If I contribute to this new provider's account would I be judged as having 2 ISA’s open in one tax year, by virtue of my current provider adding on a new £20K limit, even though I would not contribute anything into my current providers ISA?

Thanks

bo doodak
05/12/2020
19:52
Hello Gengulphus, Redcentric (RCN) paid shareholders compensation for people who purchased shares between 9/11/15 and 7/11/16. I sold all my holding on 7/11/16. But I have now been paid £1305 compensation which I received on 06/8/20 following an agreement between Reedcentic and the FCA.
Is this subject to tax and if so what tax and how do I declare it?
Many thanks.

bunlop
17/11/2020
21:51
The Con party are desperate to appeal to people’s selfishness before each general election to get them to vote for them. Bearing in mind that they primarily and historically exist to feed the very very rich the Con party must get tax by other means I.E. capital gains being one of them.
luderitz
17/11/2020
15:25
Correction.

I found a solid short article by the DT form years ago.

It states CGT started 1965 ( Labour ). Initial allowance was £9.500.00 . I estimate cumulative inflation to be about 1200%. So that is about 120k in today's money. But would feel like getting an allowance of about 250k with today's income. Imagine!

zastas
14/11/2020
16:31
There is huge ignorance about the history and changes to CGT. Even the MSM rarely present a good factual historical article/document to enlighten their audience, to put it all in context.

I thought I knew a lot, mainly the changes post 1997. But recently I read that when introduced, the CGT tax-free allowance was the equivalent of about 150k in today's money. That is just the about 1000% inflation since 1967. Given that also real GDP/head grows by about 1-2% annually, it would feel now more like 300k of gains.

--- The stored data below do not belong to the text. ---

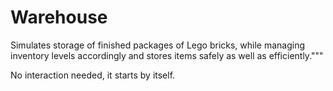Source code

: # Warehouse

Simulates storage of finished packages of Lego bricks, while managing inventory levels accordingly and stores items safely as well as efficiently."""

No interaction needed, it starts by itself.
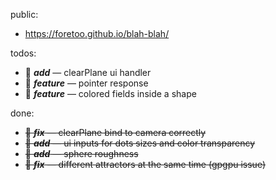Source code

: public:
- https://foretoo.github.io/blah-blah/

todos:

- 👻 ***add*** — clearPlane ui handler
- 💨 ***feature*** — pointer response
- 🧃 ***feature*** — colored fields inside a shape

done:

- ~~🦀 ***fix*** — clearPlane bind to camera correctly~~
- ~~🤌 ***add*** — ui inputs for dots sizes and color transparency~~
- ~~🍚 ***add*** — sphere roughness~~
- ~~🦀 ***fix*** — different attractors at the same time (gpgpu issue)~~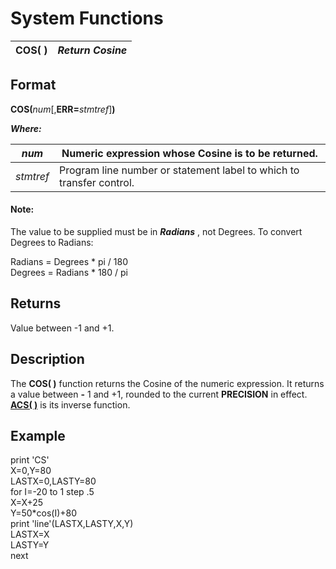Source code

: # System Functions

**COS( )** |  **_Return Cosine_**  
---|---  
  
##  Format

**COS(**_num_[,**ERR=**_stmtref_]**)**

**_Where:_**

_num_ |  Numeric expression whose Cosine is to be returned.  
---|---  
_stmtref_ |  Program line number or statement label to which to transfer control.  
  
#### **Note:**  
The value to be supplied must be in **_Radians_** , not Degrees. To convert Degrees to Radians:  
  
Radians = Degrees * pi / 180  
Degrees = Radians * 180 / pi  
  
##  Returns

Value between -1 and +1.

##  Description

The **COS( )** function returns the Cosine of the numeric expression. It returns a value between **-** 1 and +1, rounded to the current **PRECISION** in effect. **[ACS( )](acs.md)** is its inverse function.

##  Example

print 'CS'  
X=0,Y=80  
LASTX=0,LASTY=80  
for I=-20 to 1 step .5  
X=X+25  
Y=50*cos(I)+80  
print 'line'(LASTX,LASTY,X,Y)  
LASTX=X  
LASTY=Y  
next
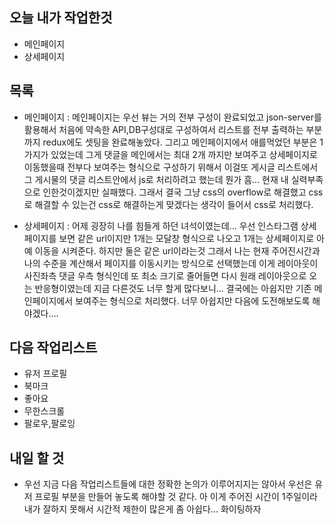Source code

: ## 오늘 내가 작업한것
- 메인페이지
- 상세페이지

## 목록
- 메인페이지 : 메인페이지는 우선 뷰는 거의 전부 구성이 완료되었고 json-server를 활용해서 처음에 약속한 API,DB구성대로 구성하여서 리스트를 전부 출력하는 부분까지 redux에도 셋팅을 완료해놓았다. 그리고 메인페이지에서 애를먹었던 부분은 1가지가 있었는데 그게 댓글을 메인에서는 최대 2개 까지만 보여주고 상세페이지로 이동했을때 전부다 보여주는 형식으로 구성하기 위해서 이걸또 게시글 리스트에서 그 게시물의 댓글 리스트안에서 js로 처리하려고 했는데 뭔가 흠... 현재 내 실력부족으로 인한것이겠지만 실패했다. 그래서 결국 그냥 css의 overflow로 해결했고 css로 해결할 수 있는건 css로 해결하는게 맞겠다는 생각이 들어서 css로 처리했다. 

- 상세페이지 : 어제 굉장히 나를 힘들게 하던 녀석이였는데... 우선 인스타그램 상세페이지를 보면 같은 url이지만 1개는 모달창 형식으로 나오고 1개는 상세페이지로 아예 이동을 시켜준다. 하지만 둘은 같은 url이라는것 그래서 나는 현재 주어진시간과 나의 수준을 계산해서 페이지를 이동시키는 방식으로 선택했는데 이게 레이아웃이 사진좌측 댓글 우측 형식인데 또 최소 크기로 줄어들면 다시 원래 레이아웃으로 오는 반응형이였는데 지금 다른것도 너무 할게 많다보니... 결국에는 아쉽지만 기존 메인페이지에서 보여주는 형식으로 처리했다. 너무 아쉽지만 다음에 도전해보도록 해야겠다....

## 다음 작업리스트
- 유저 프로필
- 북마크
- 좋아요
- 무한스크롤
- 팔로우,팔로잉

## 내일 할 것
- 우선 지금 다음 작업리스트들에 대한 정확한 논의가 이루어지지는 않아서 우선은 유저 프로필 부분을 만들어 놓도록 해야할 것 같다. 아 이게 주어진 시간이 1주일이라 내가 잘하지 못해서 시간적 제한이 많은게 좀 아쉽다... 화이팅하자
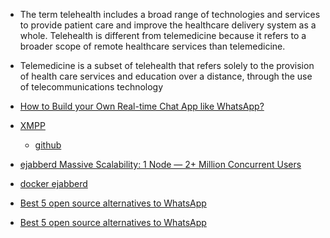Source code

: - The term telehealth includes a broad range of technologies and services to provide patient care and improve the healthcare delivery system as a whole. Telehealth is different from telemedicine because it refers to a broader scope of remote healthcare services than telemedicine.
- Telemedicine is a subset of telehealth that refers solely to the provision of health care services and education over a distance, through the use of telecommunications technology

- [How to Build your Own Real-time Chat App like WhatsApp?](https://hackernoon.com/how-to-build-your-own-real-time-chat-app-like-whatsapp-9d1d058afd5b)
- [XMPP](https://en.wikipedia.org/wiki/Ejabberd)
    - [github](https://github.com/processone/ejabberd)

- [ejabberd Massive Scalability: 1 Node — 2+ Million Concurrent Users](https://www.process-one.net/blog/ejabberd-massive-scalability-1node-2-million-concurrent-users/)
- [docker ejabberd](https://hub.docker.com/r/ejabberd/ecs/)
- [Best 5 open source alternatives to WhatsApp](https://www.how2shout.com/apps/best-5-open-source-alternatives-to-whatsapp.html)
- [Best 5 open source alternatives to WhatsApp](https://blog.savoirfairelinux.com/en-ca/2015/ring-opendht-a-distributed-hash-table/)
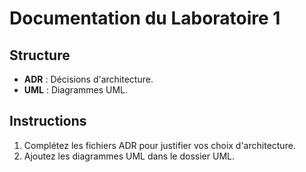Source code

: # Documentation du Laboratoire 1

## Structure

- **ADR** : Décisions d'architecture.
- **UML** : Diagrammes UML.

## Instructions

1. Complétez les fichiers ADR pour justifier vos choix d'architecture.
2. Ajoutez les diagrammes UML dans le dossier UML.
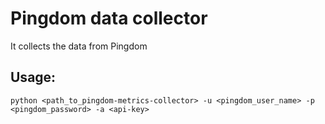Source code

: # Pingdom data collector

It collects the data from Pingdom

## Usage:
  `python <path_to_pingdom-metrics-collector> -u <pingdom_user_name> -p <pingdom_password> -a <api-key>`

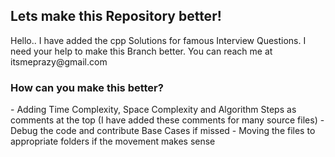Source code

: 

<h2> Lets make this Repository better! </h2>
Hello.. I have added the cpp Solutions for famous Interview Questions.
I need your help to make this Branch better.
You can reach me at itsmeprazy@gmail.com


<h3> How can you make this better? </h3>
- Adding Time Complexity, Space Complexity and Algorithm Steps as comments at the top (I have added these comments for many source files)
- Debug the code and contribute Base Cases if missed
- Moving the files to appropriate folders if the movement makes sense




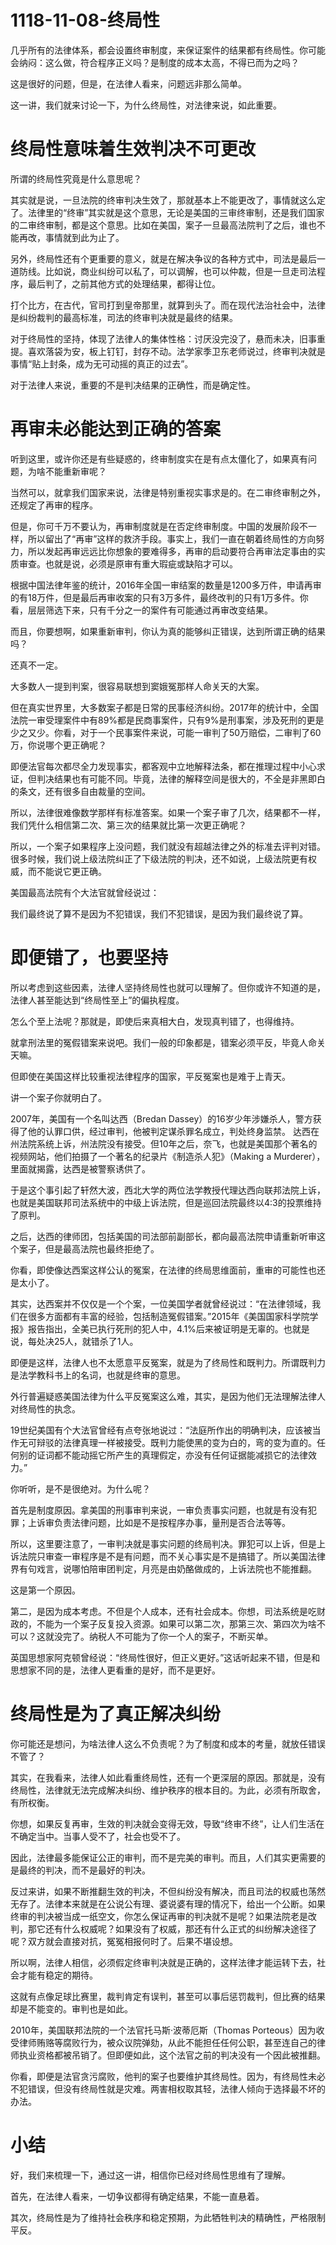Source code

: # 1118-11-08-终局性

几乎所有的法律体系，都会设置终审制度，来保证案件的结果都有终局性。你可能会纳闷：这么做，符合程序正义吗？是制度的成本太高，不得已而为之吗？

这是很好的问题，但是，在法律人看来，问题远非那么简单。

这一讲，我们就来讨论一下，为什么终局性，对法律来说，如此重要。

# 终局性意味着生效判决不可更改

所谓的终局性究竟是什么意思呢？

其实就是说，一旦法院的终审判决生效了，那就基本上不能更改了，事情就这么定了。法律里的“终审”其实就是这个意思，无论是美国的三审终审制，还是我们国家的二审终审制，都是这个意思。比如在美国，案子一旦最高法院判了之后，谁也不能再改，事情就到此为止了。

另外，终局性还有个更重要的意义，就是在解决争议的各种方式中，司法是最后一道防线。比如说，商业纠纷可以私了，可以调解，也可以仲裁，但是一旦走司法程序，最后判了，之前其他方式的处理结果，都得让位。

打个比方，在古代，官司打到皇帝那里，就算到头了。而在现代法治社会中，法律是纠纷裁判的最高标准，司法的终审判决就是最终的结果。

对于终局性的坚持，体现了法律人的集体性格：讨厌没完没了，悬而未决，旧事重提。喜欢落袋为安，板上钉钉，封存不动。法学家季卫东老师说过，终审判决就是事情“贴上封条，成为无可动摇的真正的过去”。

对于法律人来说，重要的不是判决结果的正确性，而是确定性。

# 再审未必能达到正确的答案

听到这里，或许你还是有些疑惑的，终审制度实在是有点太僵化了，如果真有问题，为啥不能重新审呢？

当然可以，就拿我们国家来说，法律是特别重视实事求是的。在二审终审制之外，还规定了再审的程序。

但是，你可千万不要认为，再审制度就是在否定终审制度。中国的发展阶段不一样，所以留出了“再审”这样的救济手段。事实上，我们一直在朝着终局性的方向努力，所以发起再审远远比你想象的要难得多，再审的启动要符合再审法定事由的实质审查。也就是说，必须是原审有重大瑕疵或缺陷才可以。

根据中国法律年鉴的统计，2016年全国一审结案的数量是1200多万件，申请再审的有18万件，但是最后再审收案的只有3万多件，最终改判的只有1万多件。你看，层层筛选下来，只有千分之一的案件有可能通过再审改变结果。

而且，你要想啊，如果重新审判，你认为真的能够纠正错误，达到所谓正确的结果吗？

还真不一定。

大多数人一提到判案，很容易联想到窦娥冤那样人命关天的大案。

但在真实世界里，大多数案子都是日常的民事经济纠纷。2017年的统计中，全国法院一审受理案件中有89%都是民商事案件，只有9%是刑事案，涉及死刑的更是少之又少。你看，对于一个民事案件来说，可能一审判了50万赔偿，二审判了60万，你说哪个更正确呢？

即便法官每次都尽全力发现事实，都客观中立地解释法条，都在推理过程中小心求证，但判决结果也有可能不同。毕竟，法律的解释空间是很大的，不全是非黑即白的条文，还有很多自由裁量的空间。

所以，法律很难像数学那样有标准答案。如果一个案子审了几次，结果都不一样，我们凭什么相信第二次、第三次的结果就比第一次更正确呢？

所以，一个案子如果程序上没问题，我们就没有超越法律之外的标准去评判对错。很多时候，我们说上级法院纠正了下级法院的判决，还不如说，上级法院更有权威，而不能说它更正确。

美国最高法院有个大法官就曾经说过：

我们最终说了算不是因为不犯错误，我们不犯错误，是因为我们最终说了算。

# 即便错了，也要坚持

所以考虑到这些因素，法律人坚持终局性也就可以理解了。但你或许不知道的是，法律人甚至能达到“终局性至上”的偏执程度。

怎么个至上法呢？那就是，即使后来真相大白，发现真判错了，也得维持。

就拿刑法里的冤假错案来说吧。我们一般的印象都是，错案必须平反，毕竟人命关天嘛。

但即使在美国这样比较重视法律程序的国家，平反冤案也是难于上青天。

讲一个案子你就明白了。

2007年，美国有一个名叫达西（Bredan Dassey）的16岁少年涉嫌杀人，警方获得了他的认罪口供，经过审判，他被判定谋杀罪名成立，判处终身监禁。 达西在州法院系统上诉，州法院没有接受。但10年之后，奈飞，也就是美国那个著名的视频网站，他们拍摄了一个著名的纪录片《制造杀人犯》（Making a Murderer），里面就揭露，达西是被警察诱供了。

于是这个事引起了轩然大波，西北大学的两位法学教授代理达西向联邦法院上诉，也就是美国联邦司法系统中的中级上诉法院，但是巡回法院最终以4:3的投票维持了原判。

之后，达西的律师团，包括美国的司法部前副部长，都向最高法院申请重新听审这个案子，但是最高法院也最终拒绝了。

你看，即使像达西案这样公认的冤案，在法律的终局思维面前，重审的可能性也还是太小了。

其实，达西案并不仅仅是一个个案，一位美国学者就曾经说过：“在法律领域，我们在很多方面都有丰富的经验，包括制造冤假错案。”2015年《美国国家科学院学报》报告指出，全美已执行死刑的犯人中，4.1%后来被证明是无辜的。也就是说，每处决25人，就错杀了1人。

即便是这样，法律人也不太愿意平反冤案，就是为了终局性和既判力。所谓既判力是法学教科书上的名词，也就是终审的意思。

外行普遍疑惑美国法律为什么平反冤案这么难，其实，是因为他们无法理解法律人对终局性的执念。

19世纪美国有个大法官曾经有点夸张地说过：“法庭所作出的明确判决，应该被当作无可辩驳的法律真理一样被接受。既判力能使黑的变为白的，弯的变为直的。任何别的证词都不能动摇它所产生的真理假定，亦没有任何证据能减损它的法律效力。”

你听听，是不是很绝对。为什么呢？

首先是制度原因。拿美国的刑事审判来说，一审负责事实问题，也就是有没有犯罪；上诉审负责法律问题，比如是不是按程序办事，量刑是否合法等等。

所以，这里要注意了，一审判决就是事实问题的终局判决。罪犯可以上诉，但是上诉法院只审查一审程序是不是有问题，而不关心事实是不是搞错了。所以美国法律界有句戏言，说哪怕陪审团判定，月亮是由奶酪做成的，上诉法院也不能推翻。

这是第一个原因。

第二，是因为成本考虑。不但是个人成本，还有社会成本。你想，司法系统是吃财政的，不能为一个案子反复投入资源。如果可以第二次，那第三次、第四次为啥不可以？这就没完了。纳税人不可能为了你一个人的案子，不断买单。

英国思想家阿克顿曾经说：“终局性很好，但正义更好。”这话听起来不错，但是和思想家不同的是，法律人更看重的是好，而不是更好。

# 终局性是为了真正解决纠纷

你可能还是想问，为啥法律人这么不负责呢？为了制度和成本的考量，就放任错误不管了？

其实，在我看来，法律人如此看重终局性，还有一个更深层的原因。那就是，没有终局性，法律就无法完成解决纠纷、维护秩序的根本目的。为此，必须有所取舍，有所权衡。

你想，如果反复再审，生效的判决就会变得无效，导致“终审不终”，让人们生活在不确定当中。当事人受不了，社会也受不了。

因此，法律最多能保证公正的审判，而不是完美的审判。而且，人们其实更需要的是最终的判决，而不是最好的判决。

反过来讲，如果不断推翻生效的判决，不但纠纷没有解决，而且司法的权威也荡然无存了。法律本来就是在公说公有理、婆说婆有理的情况下，给出一个公断。如果终审的判决被当成一纸空文，你怎么保证再审的判决就不是呢？如果法院老是改判，那它还有什么权威呢？如果没有了权威，那还有什么正式的纠纷解决途径了呢？双方就会直接对抗，冤冤相报何时了。后果不堪设想。

所以啊，法律人相信，必须假定终审判决就是正确的，这样法律才能运转下去，社会才能有稳定的期待。

这就有点像足球比赛里，裁判肯定有误判，甚至可以事后惩罚裁判，但比赛的结果却是不能变的。审判也是如此。

2010年，美国联邦法院的一个法官托马斯·波蒂厄斯（Thomas Porteous）因为收受律师贿赂等腐败行为，被众议院弹劾，从此不能担任任何公职，甚至连自己的律师执业资格都被吊销了。但即便如此，这个法官之前的判决没有一个因此被推翻。

你看，即便是法官贪污腐败，他判的案子也要维护其终局性。因为，有终局性未必不犯错误，但没有终局性就是灾难。两害相权取其轻，法律人倾向于选择最不坏的办法。

# 小结

好，我们来梳理一下，通过这一讲，相信你已经对终局性思维有了理解。

首先，在法律人看来，一切争议都得有确定结果，不能一直悬着。

其次，终局性是为了维持社会秩序和稳定预期，为此牺牲判决的精确性，严格限制平反。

Talking about relentless tax creep. I am sure Gengulplus can be more precise.

zastas
14/11/2020
14:16
Threats to GCT rates and exempt allowances have raised their ugly heads again! This from Interactive Investor (a similar item in today's Daily Mail (my friend says)):

-----

The Office of Tax Simplification (OTS) today released a report suggesting 9changes to CGT) could raise £14 billion. .... Currently, basic-rate taxpayers pay 10% tax on capital gains, above a £12,300 a year threshold. Higher-rate taxpayers pay 20%. ... The OTS suggested doubling this to bring CGT more in line with income tax. ... The (OTS) also suggested lowering the CGT threshold to as little as £1,000 to increase the number of people paying it.

-----

No mention of timing, and if the Autumn budget/statement is cancelled, maybe it won't apply from April 2021, but the year after?

thamestrader
12/10/2020
09:43
Love this trust Great core holding for wealth preservation ( alongside Personal Assets)Need to keep Peter Spiller going
panshanger1
23/9/2020
20:30
Thanks Gen. for your very comprehensive and well considered thoughts.
Boris has today announced the cancellation of the Autumn statement/budget, so it looks like nothing will change anytime soon.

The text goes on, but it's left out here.